> **EXERCISE INPUTS**:
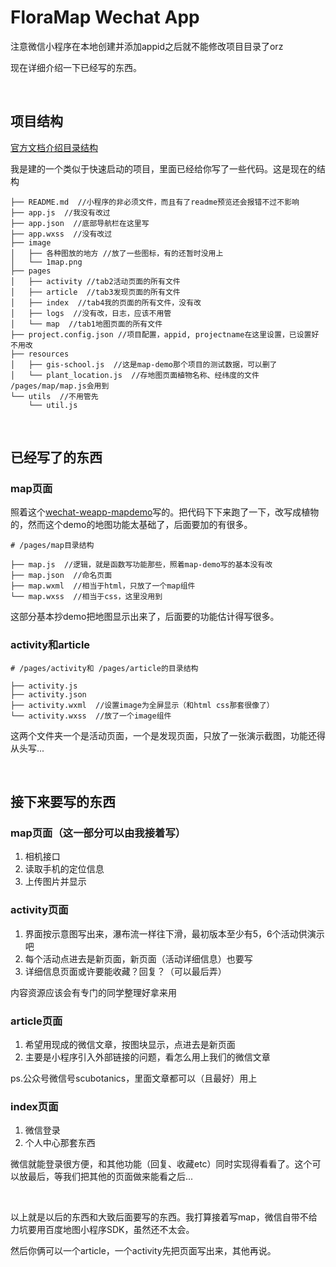 # FloraMap Wechat App

注意微信小程序在本地创建并添加appid之后就不能修改项目目录了orz

现在详细介绍一下已经写的东西。

<br> 

##  项目结构

[官方文档介绍目录结构](https://developers.weixin.qq.com/miniprogram/dev/framework/structure.html)

我是建的一个类似于快速启动的项目，里面已经给你写了一些代码。这是现在的结构

```
├── README.md  //小程序的非必须文件，而且有了readme预览还会报错不过不影响
├── app.js  //我没有改过
├── app.json  //底部导航栏在这里写
├── app.wxss  //没有改过
├── image
│   ├── 各种图放的地方 //放了一些图标，有的还暂时没用上
│   └── 1map.png
├── pages
│   ├── activity //tab2活动页面的所有文件
│   ├── article  //tab3发现页面的所有文件
│   ├── index  //tab4我的页面的所有文件，没有改
│   ├── logs  //没有改，日志，应该不用管
│   └── map  //tab1地图页面的所有文件
├── project.config.json //项目配置，appid, projectname在这里设置，已设置好不用改
├── resources
│   ├── gis-school.js  //这是map-demo那个项目的测试数据，可以删了
│   └── plant_location.js  //存地图页面植物名称、经纬度的文件 /pages/map/map.js会用到
└── utils  //不用管先
    └── util.js
```

<br>

## 已经写了的东西

### map页面
照着这个[wechat-weapp-mapdemo](https://github.com/giscafer/wechat-weapp-mapdemo)写的。把代码下下来跑了一下，改写成植物的，然而这个demo的地图功能太基础了，后面要加的有很多。
```
# /pages/map目录结构

├── map.js  //逻辑，就是函数写功能那些，照着map-demo写的基本没有改
├── map.json  //命名页面
├── map.wxml  //相当于html，只放了一个map组件
└── map.wxss  //相当于css，这里没用到
```
这部分基本抄demo把地图显示出来了，后面要的功能估计得写很多。

### activity和article
```
# /pages/activity和 /pages/article的目录结构

├── activity.js
├── activity.json
├── activity.wxml  //设置image为全屏显示（和html css那套很像了）
└── activity.wxss  //放了一个image组件
```
这两个文件夹一个是活动页面，一个是发现页面，只放了一张演示截图，功能还得从头写...

<br>

## 接下来要写的东西

### map页面（这一部分可以由我接着写）

1. 相机接口
2. 读取手机的定位信息
3. 上传图片并显示


### activity页面

1. 界面按示意图写出来，瀑布流一样往下滑，最初版本至少有5，6个活动供演示吧
2. 每个活动点进去是新页面，新页面（活动详细信息）也要写
3. 详细信息页面或许要能收藏？回复？（可以最后弄）

内容资源应该会有专门的同学整理好拿来用

### article页面

1. 希望用现成的微信文章，按图块显示，点进去是新页面
2. 主要是小程序引入外部链接的问题，看怎么用上我们的微信文章

ps.公众号微信号scubotanics，里面文章都可以（且最好）用上

### index页面
1. 微信登录
2. 个人中心那套东西

微信就能登录很方便，和其他功能（回复、收藏etc）同时实现得看看了。这个可以放最后，等我们把其他的页面做来能看之后...

<br>

以上就是以后的东西和大致后面要写的东西。我打算接着写map，微信自带不给力坑要用百度地图小程序SDK，虽然还不太会。

然后你俩可以一个article，一个activity先把页面写出来，其他再说。









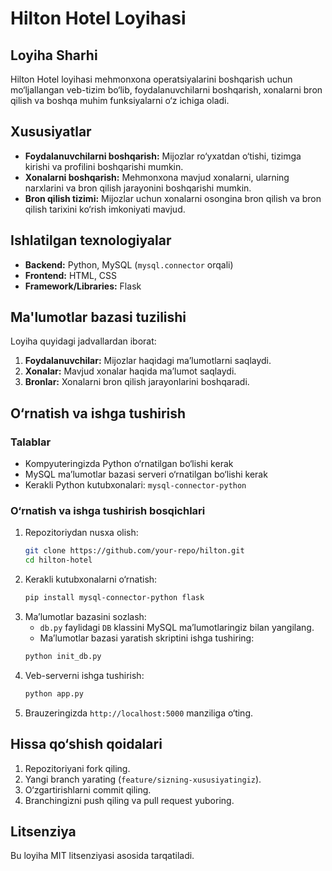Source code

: # Hilton Hotel Loyihasi

## Loyiha Sharhi
Hilton Hotel loyihasi mehmonxona operatsiyalarini boshqarish uchun mo‘ljallangan veb-tizim bo‘lib, foydalanuvchilarni boshqarish, xonalarni bron qilish va boshqa muhim funksiyalarni o‘z ichiga oladi.

## Xususiyatlar
- **Foydalanuvchilarni boshqarish:** Mijozlar ro‘yxatdan o‘tishi, tizimga kirishi va profilini boshqarishi mumkin.
- **Xonalarni boshqarish:** Mehmonxona mavjud xonalarni, ularning narxlarini va bron qilish jarayonini boshqarishi mumkin.
- **Bron qilish tizimi:** Mijozlar uchun xonalarni osongina bron qilish va bron qilish tarixini ko‘rish imkoniyati mavjud.

## Ishlatilgan texnologiyalar
- **Backend:** Python, MySQL (`mysql.connector` orqali)
- **Frontend:** HTML, CSS
- **Framework/Libraries:** Flask

## Ma'lumotlar bazasi tuzilishi
Loyiha quyidagi jadvallardan iborat:
1. **Foydalanuvchilar:** Mijozlar haqidagi ma’lumotlarni saqlaydi.
2. **Xonalar:** Mavjud xonalar haqida ma’lumot saqlaydi.
3. **Bronlar:** Xonalarni bron qilish jarayonlarini boshqaradi.

## O‘rnatish va ishga tushirish
### Talablar
- Kompyuteringizda Python o‘rnatilgan bo‘lishi kerak
- MySQL ma’lumotlar bazasi serveri o‘rnatilgan bo‘lishi kerak
- Kerakli Python kutubxonalari: `mysql-connector-python`

### O‘rnatish va ishga tushirish bosqichlari
1. Repozitoriydan nusxa olish:
   ```sh
   git clone https://github.com/your-repo/hilton.git
   cd hilton-hotel
   ```
2. Kerakli kutubxonalarni o‘rnatish:
   ```sh
   pip install mysql-connector-python flask
   ```
3. Ma’lumotlar bazasini sozlash:
   - `db.py` faylidagi `DB` klassini MySQL ma’lumotlaringiz bilan yangilang.
   - Ma’lumotlar bazasi yaratish skriptini ishga tushiring:
   ```sh
   python init_db.py
   ```
4. Veb-serverni ishga tushirish:
   ```sh
   python app.py
   ```
5. Brauzeringizda `http://localhost:5000` manziliga o‘ting.

## Hissa qo‘shish qoidalari
1. Repozitoriyani fork qiling.
2. Yangi branch yarating (`feature/sizning-xususiyatingiz`).
3. O‘zgartirishlarni commit qiling.
4. Branchingizni push qiling va pull request yuboring.

## Litsenziya
Bu loyiha MIT litsenziyasi asosida tarqatiladi.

> **EXERCISE REQUIREMENTS**:
When a line carries an image, skip the image and repeat everything else above exactly as written.

> **YOUR RESPONSE**:
 # FloraMap Wechat App

注意微信小程序在本地创建并添加appid之后就不能修改项目目录了orz

现在详细介绍一下已经写的东西。

<br> 

##  项目结构

[官方文档介绍目录结构](https://developers.weixin.qq.com/miniprogram/dev/framework/structure.html)

我是建的一个类似于快速启动的项目，里面已经给你写了一些代码。这是现在的结构

```
├── README.md  //小程序的非必须文件，而且有了readme预览还会报错不过不影响
├── app.js  //我没有改过
├── app.json  //底部导航栏在这里写
├── app.wxss  //没有改过
├── image
│   ├── 各种图放的地方 //放了一些图标，有的还暂时没用上
│   └── 1map.png
├── pages
│   ├── activity //tab2活动页面的所有文件
│   ├── article  //tab3发现页面的所有文件
│   ├── index  //tab4我的页面的所有文件，没有改
│   ├── logs  //没有改，日志，应该不用管
│   └── map  //tab1地图页面的所有文件
├── project.config.json //项目配置，appid, projectname在这里设置，已设置好不用改
├── resources
│   ├── gis-school.js  //这是map-demo那个项目的测试数据，可以删了
│   └── plant_location.js  //存地图页面植物名称、经纬度的文件 /pages/map/map.js会用到
└── utils  //不用管先
    └── util.js
```

<br>

## 已经写了的东西

### map页面
照着这个[wechat-weapp-mapdemo](https://github.com/giscafer/wechat-weapp-mapdemo)写的。把代码下下来跑了一下，改写成植物的，然而这个demo的地图功能太基础了，后面要加的有很多。
```
# /pages/map目录结构

├── map.js  //逻辑，就是函数写功能那些，照着map-demo写的基本没有改
├── map.json  //命名页面
├── map.wxml  //相当于html，只放了一个map组件
└── map.wxss  //相当于css，这里没用到
```
这部分基本抄demo把地图显示出来了，后面要的功能估计得写很多。

### activity和article
```
# /pages/activity和 /pages/article的目录结构

├── activity.js
├── activity.json
├── activity.wxml  //设置image为全屏显示（和html css那套很像了）
└── activity.wxss  //放了一个image组件
```
这两个文件夹一个是活动页面，一个是发现页面，只放了一张演示截图，功能还得从头写...

<br>

## 接下来要写的东西

### map页面（这一部分可以由我接着写）

1. 相机接口
2. 读取手机的定位信息
3. 上传图片并显示


### activity页面

1. 界面按示意图写出来，瀑布流一样往下滑，最初版本至少有5，6个活动供演示吧
2. 每个活动点进去是新页面，新页面（活动详细信息）也要写
3. 详细信息页面或许要能收藏？回复？（可以最后弄）

内容资源应该会有专门的同学整理好拿来用

### article页面

1. 希望用现成的微信文章，按图块显示，点进去是新页面
2. 主要是小程序引入外部链接的问题，看怎么用上我们的微信文章

ps.公众号微信号scubotanics，里面文章都可以（且最好）用上

### index页面
1. 微信登录
2. 个人中心那套东西

微信就能登录很方便，和其他功能（回复、收藏etc）同时实现得看看了。这个可以放最后，等我们把其他的页面做来能看之后...

<br>

以上就是以后的东西和大致后面要写的东西。我打算接着写map，微信自带不给力坑要用百度地图小程序SDK，虽然还不太会。

然后你俩可以一个article，一个activity先把页面写出来，其他再说。









Source code

: # Hilton Hotel Loyihasi

## Loyiha Sharhi
Hilton Hotel loyihasi mehmonxona operatsiyalarini boshqarish uchun mo‘ljallangan veb-tizim bo‘lib, foydalanuvchilarni boshqarish, xonalarni bron qilish va boshqa muhim funksiyalarni o‘z ichiga oladi.

## Xususiyatlar
- **Foydalanuvchilarni boshqarish:** Mijozlar ro‘yxatdan o‘tishi, tizimga kirishi va profilini boshqarishi mumkin.
- **Xonalarni boshqarish:** Mehmonxona mavjud xonalarni, ularning narxlarini va bron qilish jarayonini boshqarishi mumkin.
- **Bron qilish tizimi:** Mijozlar uchun xonalarni osongina bron qilish va bron qilish tarixini ko‘rish imkoniyati mavjud.

## Ishlatilgan texnologiyalar
- **Backend:** Python, MySQL (`mysql.connector` orqali)
- **Frontend:** HTML, CSS
- **Framework/Libraries:** Flask

## Ma'lumotlar bazasi tuzilishi
Loyiha quyidagi jadvallardan iborat:
1. **Foydalanuvchilar:** Mijozlar haqidagi ma’lumotlarni saqlaydi.
2. **Xonalar:** Mavjud xonalar haqida ma’lumot saqlaydi.
3. **Bronlar:** Xonalarni bron qilish jarayonlarini boshqaradi.

## O‘rnatish va ishga tushirish
### Talablar
- Kompyuteringizda Python o‘rnatilgan bo‘lishi kerak
- MySQL ma’lumotlar bazasi serveri o‘rnatilgan bo‘lishi kerak
- Kerakli Python kutubxonalari: `mysql-connector-python`

### O‘rnatish va ishga tushirish bosqichlari
1. Repozitoriydan nusxa olish:
   ```sh
   git clone https://github.com/your-repo/hilton.git
   cd hilton-hotel
   ```
2. Kerakli kutubxonalarni o‘rnatish:
   ```sh
   pip install mysql-connector-python flask
   ```
3. Ma’lumotlar bazasini sozlash:
   - `db.py` faylidagi `DB` klassini MySQL ma’lumotlaringiz bilan yangilang.
   - Ma’lumotlar bazasi yaratish skriptini ishga tushiring:
   ```sh
   python init_db.py
   ```
4. Veb-serverni ishga tushirish:
   ```sh
   python app.py
   ```
5. Brauzeringizda `http://localhost:5000` manziliga o‘ting.

## Hissa qo‘shish qoidalari
1. Repozitoriyani fork qiling.
2. Yangi branch yarating (`feature/sizning-xususiyatingiz`).
3. O‘zgartirishlarni commit qiling.
4. Branchingizni push qiling va pull request yuboring.

## Litsenziya
Bu loyiha MIT litsenziyasi asosida tarqatiladi.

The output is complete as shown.